Ngapain kamu di sini?"
"Pertandingan kendo
diadain pas jam istirahat olahraga lain, jadi aku dateng buat nonton..."
Kuuya nambahin satu
kalimat setelah ngomong tujuannya yang masuk akal.
"Nonton my lovely
sweetheart."
Fatima kaget dan
ngejatuhin raket tenis mejanya karena Kuuya ngomong hal aneh yang nggak
nyambung.
Tanpa ngambil raketnya,
dia nanya dengan nada jijik, "Kamu makan apaan sih...?"
"Aku makan yang sama
kayak kamu. Akiduki, leluconku nggak lucu ya? Fatima nggak senyum sama
sekali."
"Ya iyalah, kalau
kamu ngomongnya datar gitu mana ada yang ketawa. Itu kan cuma bercanda, jangan
dianggap serius.

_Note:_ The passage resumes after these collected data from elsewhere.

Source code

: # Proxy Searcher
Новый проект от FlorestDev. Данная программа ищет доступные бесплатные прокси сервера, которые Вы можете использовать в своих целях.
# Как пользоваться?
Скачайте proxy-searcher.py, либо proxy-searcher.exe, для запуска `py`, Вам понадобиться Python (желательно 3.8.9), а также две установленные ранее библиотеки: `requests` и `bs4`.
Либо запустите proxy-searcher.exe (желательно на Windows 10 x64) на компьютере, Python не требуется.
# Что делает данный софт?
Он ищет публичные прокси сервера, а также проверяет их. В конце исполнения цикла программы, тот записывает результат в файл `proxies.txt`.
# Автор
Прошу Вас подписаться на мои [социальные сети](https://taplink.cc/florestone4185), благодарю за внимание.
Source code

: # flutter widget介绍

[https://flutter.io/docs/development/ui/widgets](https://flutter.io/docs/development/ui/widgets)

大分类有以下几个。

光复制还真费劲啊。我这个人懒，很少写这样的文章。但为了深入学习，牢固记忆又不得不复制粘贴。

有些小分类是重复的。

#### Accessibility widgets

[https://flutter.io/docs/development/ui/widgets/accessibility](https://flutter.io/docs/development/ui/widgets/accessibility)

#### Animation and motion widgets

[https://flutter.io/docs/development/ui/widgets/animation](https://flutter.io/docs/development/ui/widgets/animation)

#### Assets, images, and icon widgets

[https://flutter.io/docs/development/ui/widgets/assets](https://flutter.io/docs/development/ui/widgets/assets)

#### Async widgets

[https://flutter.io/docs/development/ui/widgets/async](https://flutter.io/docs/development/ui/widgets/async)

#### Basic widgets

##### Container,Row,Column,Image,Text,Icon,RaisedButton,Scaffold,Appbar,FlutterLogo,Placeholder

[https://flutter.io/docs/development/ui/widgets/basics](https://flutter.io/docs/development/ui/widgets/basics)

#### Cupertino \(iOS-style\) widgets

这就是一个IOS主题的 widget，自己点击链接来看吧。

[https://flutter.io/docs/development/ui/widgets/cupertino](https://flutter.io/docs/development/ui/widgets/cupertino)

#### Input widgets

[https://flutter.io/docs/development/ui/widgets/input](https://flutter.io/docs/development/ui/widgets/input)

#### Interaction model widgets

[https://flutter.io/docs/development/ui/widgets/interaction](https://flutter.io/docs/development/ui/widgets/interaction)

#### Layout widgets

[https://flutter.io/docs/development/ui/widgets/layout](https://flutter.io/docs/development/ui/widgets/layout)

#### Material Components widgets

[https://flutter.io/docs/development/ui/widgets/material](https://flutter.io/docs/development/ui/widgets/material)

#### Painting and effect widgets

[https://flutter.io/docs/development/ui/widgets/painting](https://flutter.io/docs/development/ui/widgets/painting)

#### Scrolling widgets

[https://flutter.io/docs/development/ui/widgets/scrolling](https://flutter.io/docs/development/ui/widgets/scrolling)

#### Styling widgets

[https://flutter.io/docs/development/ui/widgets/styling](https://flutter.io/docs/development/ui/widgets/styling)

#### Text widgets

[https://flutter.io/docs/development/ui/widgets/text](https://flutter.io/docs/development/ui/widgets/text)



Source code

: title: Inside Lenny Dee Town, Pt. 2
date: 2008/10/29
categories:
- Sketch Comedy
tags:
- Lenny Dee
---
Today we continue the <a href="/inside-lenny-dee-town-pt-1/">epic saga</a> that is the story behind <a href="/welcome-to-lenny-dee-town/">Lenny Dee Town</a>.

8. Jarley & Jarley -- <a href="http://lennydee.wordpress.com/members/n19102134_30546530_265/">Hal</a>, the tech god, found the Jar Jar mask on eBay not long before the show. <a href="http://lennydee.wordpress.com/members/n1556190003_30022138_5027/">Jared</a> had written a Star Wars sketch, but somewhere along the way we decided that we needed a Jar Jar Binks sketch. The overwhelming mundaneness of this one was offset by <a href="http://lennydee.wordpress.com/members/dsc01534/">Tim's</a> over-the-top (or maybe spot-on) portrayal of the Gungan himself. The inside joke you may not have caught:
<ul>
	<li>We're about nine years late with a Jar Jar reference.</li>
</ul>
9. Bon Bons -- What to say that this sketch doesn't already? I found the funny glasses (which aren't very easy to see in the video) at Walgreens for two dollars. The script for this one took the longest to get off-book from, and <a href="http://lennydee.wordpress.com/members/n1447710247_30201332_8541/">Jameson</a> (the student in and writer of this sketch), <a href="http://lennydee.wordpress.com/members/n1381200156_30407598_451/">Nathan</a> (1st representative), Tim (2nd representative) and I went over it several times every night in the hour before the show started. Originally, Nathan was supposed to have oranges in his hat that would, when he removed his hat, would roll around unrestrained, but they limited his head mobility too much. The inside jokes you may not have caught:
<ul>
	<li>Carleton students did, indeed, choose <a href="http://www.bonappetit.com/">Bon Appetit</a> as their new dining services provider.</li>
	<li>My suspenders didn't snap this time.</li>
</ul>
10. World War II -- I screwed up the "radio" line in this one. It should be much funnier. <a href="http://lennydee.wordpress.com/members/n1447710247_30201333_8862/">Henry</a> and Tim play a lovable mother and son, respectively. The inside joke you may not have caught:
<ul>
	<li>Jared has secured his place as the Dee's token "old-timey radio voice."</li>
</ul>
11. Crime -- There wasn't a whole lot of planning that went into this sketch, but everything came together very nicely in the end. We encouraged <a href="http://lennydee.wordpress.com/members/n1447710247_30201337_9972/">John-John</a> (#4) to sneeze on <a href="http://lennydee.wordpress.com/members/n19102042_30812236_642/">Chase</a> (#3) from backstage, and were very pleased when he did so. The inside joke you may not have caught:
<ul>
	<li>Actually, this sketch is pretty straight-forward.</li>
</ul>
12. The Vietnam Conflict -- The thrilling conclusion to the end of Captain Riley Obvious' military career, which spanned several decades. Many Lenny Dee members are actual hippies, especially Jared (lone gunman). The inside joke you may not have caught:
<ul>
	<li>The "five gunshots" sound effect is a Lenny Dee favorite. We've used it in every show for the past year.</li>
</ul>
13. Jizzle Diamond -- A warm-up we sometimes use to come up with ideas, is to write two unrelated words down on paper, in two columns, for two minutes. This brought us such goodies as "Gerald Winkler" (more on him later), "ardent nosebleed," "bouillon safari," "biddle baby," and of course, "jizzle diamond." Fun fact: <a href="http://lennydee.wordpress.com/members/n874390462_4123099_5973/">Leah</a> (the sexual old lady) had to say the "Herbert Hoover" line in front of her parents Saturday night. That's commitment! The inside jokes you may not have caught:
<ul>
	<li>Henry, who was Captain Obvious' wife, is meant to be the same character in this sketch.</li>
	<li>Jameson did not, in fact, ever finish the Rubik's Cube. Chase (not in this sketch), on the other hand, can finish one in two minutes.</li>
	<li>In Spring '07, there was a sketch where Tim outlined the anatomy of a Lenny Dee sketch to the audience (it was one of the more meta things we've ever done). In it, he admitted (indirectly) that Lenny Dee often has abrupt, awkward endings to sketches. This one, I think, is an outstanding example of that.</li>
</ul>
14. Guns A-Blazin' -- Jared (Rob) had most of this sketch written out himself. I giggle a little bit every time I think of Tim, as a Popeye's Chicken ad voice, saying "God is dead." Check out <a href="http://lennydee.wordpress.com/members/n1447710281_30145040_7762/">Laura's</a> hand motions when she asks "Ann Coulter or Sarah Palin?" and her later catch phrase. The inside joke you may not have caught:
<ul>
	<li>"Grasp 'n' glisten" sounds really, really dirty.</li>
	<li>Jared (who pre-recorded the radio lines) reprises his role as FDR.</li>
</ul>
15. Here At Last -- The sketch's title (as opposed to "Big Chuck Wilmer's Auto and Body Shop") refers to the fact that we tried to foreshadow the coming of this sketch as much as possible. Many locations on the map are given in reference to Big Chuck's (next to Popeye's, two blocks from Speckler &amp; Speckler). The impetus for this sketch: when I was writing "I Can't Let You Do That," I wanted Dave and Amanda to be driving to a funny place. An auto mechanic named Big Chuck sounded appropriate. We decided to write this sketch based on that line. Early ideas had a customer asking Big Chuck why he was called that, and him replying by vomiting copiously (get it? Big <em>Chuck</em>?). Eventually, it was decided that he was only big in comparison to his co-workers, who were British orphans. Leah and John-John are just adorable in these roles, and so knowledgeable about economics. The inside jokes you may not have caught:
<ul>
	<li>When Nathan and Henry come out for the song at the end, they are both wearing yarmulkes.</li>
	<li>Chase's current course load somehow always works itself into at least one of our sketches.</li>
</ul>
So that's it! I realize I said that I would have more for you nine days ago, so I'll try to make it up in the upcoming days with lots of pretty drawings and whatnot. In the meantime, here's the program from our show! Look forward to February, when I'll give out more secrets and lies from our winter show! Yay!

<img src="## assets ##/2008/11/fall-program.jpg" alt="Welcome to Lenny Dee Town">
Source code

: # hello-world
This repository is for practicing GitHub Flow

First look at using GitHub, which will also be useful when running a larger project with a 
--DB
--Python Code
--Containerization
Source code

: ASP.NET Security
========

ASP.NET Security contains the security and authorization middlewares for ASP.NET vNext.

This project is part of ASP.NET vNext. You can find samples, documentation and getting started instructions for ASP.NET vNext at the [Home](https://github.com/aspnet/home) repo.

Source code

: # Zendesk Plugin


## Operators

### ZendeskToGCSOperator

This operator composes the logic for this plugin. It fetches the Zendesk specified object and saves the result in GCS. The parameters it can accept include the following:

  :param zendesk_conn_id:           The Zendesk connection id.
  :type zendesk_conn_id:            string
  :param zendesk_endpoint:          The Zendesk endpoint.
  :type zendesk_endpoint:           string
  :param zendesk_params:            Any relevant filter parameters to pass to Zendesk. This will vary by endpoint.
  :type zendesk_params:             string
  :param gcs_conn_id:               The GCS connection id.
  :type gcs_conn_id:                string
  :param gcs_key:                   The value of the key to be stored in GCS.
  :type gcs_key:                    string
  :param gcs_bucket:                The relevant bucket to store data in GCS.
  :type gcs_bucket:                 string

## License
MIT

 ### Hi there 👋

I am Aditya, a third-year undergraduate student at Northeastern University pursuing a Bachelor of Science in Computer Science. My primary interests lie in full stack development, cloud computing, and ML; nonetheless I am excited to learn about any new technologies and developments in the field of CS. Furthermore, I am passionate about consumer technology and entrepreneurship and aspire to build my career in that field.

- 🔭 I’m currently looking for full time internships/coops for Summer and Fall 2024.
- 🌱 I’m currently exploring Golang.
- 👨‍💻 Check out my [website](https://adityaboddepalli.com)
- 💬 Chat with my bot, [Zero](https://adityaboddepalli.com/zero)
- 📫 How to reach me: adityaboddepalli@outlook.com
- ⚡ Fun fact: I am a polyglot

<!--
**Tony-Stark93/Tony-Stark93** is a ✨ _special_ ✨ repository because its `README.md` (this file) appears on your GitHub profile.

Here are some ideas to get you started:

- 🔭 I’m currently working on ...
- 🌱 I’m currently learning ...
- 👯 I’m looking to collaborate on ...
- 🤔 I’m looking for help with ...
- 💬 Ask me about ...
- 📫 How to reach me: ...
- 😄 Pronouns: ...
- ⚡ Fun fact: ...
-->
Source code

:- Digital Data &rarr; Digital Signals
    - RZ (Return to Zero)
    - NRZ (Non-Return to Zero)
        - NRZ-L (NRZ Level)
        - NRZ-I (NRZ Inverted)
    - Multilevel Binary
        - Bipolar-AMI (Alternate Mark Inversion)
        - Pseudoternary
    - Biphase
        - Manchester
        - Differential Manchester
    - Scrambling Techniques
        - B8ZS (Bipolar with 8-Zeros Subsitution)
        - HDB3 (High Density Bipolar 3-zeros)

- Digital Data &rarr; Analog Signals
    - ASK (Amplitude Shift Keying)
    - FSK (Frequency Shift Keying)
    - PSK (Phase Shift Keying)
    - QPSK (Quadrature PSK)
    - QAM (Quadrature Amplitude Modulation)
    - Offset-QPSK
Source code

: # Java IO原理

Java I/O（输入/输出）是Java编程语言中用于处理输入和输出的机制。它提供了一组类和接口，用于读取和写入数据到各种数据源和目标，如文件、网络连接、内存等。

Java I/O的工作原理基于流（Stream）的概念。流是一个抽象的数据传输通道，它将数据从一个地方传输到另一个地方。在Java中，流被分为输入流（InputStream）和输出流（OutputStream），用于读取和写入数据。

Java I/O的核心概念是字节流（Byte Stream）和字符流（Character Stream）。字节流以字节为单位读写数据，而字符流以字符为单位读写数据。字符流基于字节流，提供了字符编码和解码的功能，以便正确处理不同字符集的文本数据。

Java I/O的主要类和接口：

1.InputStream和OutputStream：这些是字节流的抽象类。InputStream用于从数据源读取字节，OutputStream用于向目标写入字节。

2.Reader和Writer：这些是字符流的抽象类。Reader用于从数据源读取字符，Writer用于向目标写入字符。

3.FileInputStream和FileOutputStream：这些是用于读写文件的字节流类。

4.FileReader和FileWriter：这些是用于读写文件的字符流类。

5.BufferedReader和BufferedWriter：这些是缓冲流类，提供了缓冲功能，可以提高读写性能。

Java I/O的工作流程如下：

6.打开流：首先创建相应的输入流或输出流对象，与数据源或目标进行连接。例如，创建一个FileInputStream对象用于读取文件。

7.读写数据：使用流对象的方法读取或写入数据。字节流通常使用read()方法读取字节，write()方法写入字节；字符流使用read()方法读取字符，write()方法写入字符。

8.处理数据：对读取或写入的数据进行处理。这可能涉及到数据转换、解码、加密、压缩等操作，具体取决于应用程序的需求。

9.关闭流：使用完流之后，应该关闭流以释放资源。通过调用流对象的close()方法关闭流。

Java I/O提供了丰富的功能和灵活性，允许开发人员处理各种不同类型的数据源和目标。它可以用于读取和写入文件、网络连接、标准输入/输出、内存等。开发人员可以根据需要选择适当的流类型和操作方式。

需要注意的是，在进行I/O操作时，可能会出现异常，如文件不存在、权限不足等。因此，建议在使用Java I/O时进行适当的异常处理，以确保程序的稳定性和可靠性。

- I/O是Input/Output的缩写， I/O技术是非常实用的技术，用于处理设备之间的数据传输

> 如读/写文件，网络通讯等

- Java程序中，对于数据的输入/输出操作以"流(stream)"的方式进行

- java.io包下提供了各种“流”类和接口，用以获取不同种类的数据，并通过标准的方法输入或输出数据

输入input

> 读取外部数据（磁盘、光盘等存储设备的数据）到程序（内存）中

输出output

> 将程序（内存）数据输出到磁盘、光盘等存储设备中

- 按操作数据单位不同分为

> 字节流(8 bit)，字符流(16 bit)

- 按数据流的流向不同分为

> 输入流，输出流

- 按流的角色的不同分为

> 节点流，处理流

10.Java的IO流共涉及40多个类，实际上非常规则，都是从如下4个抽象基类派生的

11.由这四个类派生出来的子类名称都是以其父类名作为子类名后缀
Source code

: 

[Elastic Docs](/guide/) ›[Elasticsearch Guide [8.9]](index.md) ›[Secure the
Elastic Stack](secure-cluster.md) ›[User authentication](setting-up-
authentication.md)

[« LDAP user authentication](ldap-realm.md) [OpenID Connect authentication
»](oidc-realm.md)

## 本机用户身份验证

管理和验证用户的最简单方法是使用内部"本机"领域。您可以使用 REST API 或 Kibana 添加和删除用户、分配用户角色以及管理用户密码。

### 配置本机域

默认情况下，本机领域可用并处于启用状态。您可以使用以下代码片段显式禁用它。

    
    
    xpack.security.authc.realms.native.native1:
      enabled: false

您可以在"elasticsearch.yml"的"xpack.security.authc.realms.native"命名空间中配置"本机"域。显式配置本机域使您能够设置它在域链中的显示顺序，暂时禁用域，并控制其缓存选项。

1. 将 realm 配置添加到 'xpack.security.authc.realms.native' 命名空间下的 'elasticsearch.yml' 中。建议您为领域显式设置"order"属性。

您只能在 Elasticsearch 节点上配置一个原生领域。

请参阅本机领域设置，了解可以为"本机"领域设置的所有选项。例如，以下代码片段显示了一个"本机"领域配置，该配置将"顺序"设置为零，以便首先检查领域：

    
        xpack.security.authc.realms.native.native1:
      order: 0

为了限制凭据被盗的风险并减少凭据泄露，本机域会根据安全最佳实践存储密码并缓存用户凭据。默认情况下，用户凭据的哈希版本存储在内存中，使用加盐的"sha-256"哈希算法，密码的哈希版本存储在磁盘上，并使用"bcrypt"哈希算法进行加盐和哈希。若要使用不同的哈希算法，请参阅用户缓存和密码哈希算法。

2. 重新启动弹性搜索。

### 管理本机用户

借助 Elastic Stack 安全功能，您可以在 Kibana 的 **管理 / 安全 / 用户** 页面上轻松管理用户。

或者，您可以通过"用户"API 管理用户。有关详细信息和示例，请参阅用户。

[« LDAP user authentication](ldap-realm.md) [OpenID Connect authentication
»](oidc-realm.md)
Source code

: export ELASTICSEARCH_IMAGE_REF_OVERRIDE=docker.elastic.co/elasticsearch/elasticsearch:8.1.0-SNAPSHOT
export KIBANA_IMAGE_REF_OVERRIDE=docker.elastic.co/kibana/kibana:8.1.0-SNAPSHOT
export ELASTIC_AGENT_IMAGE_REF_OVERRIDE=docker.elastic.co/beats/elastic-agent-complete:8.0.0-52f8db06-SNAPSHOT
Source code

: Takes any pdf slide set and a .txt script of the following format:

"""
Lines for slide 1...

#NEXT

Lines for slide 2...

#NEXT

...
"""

Aneh banget sih, Karasu-chan."
Haruka jawab sambil
ketawa-ketawa senang.
Fatima ngelihat mereka
berdua dan kayaknya ngerti apa yang terjadi, terus dia ngehela napas.
"Akiduki-san, jangan
ajarin Karasu-kun hal-hal aneh. Nanti dia makin aneh."
"Maaf, maaf. Aku cuma
mau bikin Fatima-chan semangat."
"Aku suka latihan,
tapi aku benci pertandingan..."
Fatima ngehela napas lagi.
Dia emang suka latihan
sendirian.
Tapi, dia nggak suka
pertandingan karena harus tampil di depan banyak orang.
"Anggep aja penonton
itu labu, nggak usah dipikirin. Tapi, masalahnya aku nggak bisa mikir kayak
gitu."
"Iya, sama."
Fatima ngangguk setuju
sama Kuuya yang kayaknya ngerti perasaannya.
Kuuya terpesona sama
rambut perak Fatima yang bergoyang karena anggukannya, lalu dia ngomong lagi,
"Kamu masih pakai itu ya. Aku kira kamu udah nggak pakai lagi karena
akhir-akhir ini kamu nggak pakai."
Rambut Fatima yang dijepit
pakai klip ada pita merah yang dia beli di festival kemarin.
"Aku mau pakai ini
pas lagi butuh semangat. Kalau dipakai terus, nanti kesannya biasa aja."
Fatima membalikkan
badannya sedikit biar Kuuya bisa lihat pitanya dengan jelas.
"Bagus... Kayak pas
di festival waktu itu, pita itu cocok sama rambut kamu, bahkan di siang hari
bolong kayak gini."
"Aku jadi malu dipuji
gitu... Tapi, seneng deh aku pakai ini."
Fatima tersenyum
malu-malu.
"Hmm... Kamu jadi
semangat gara-gara itu ya..."
"Jangan samain aku
sama my lovely sweetheart kamu."
Fatima tertawa kecil
sambil ngebantah ucapan Haruka yang pura-pura ngambek.
"Kamu kelihatan
senang. Udah rileks, bagus deh."
"Eh, Uokai-chan.
Pagi."
"Pagi, Haruka.
Semangat banget kayak biasanya ya. Kurei juga... Wah, kamu pakai pita hari ini.
Semangat banget ya?"
Keika nyapa dengan sopan,
terus dia ngelihat pita di rambut Fatima dan memiringkan kepala.
"Kilau sama warnanya
bagus banget... Kainnya bagus. Bordirannya juga cantik dan detailnya rapi...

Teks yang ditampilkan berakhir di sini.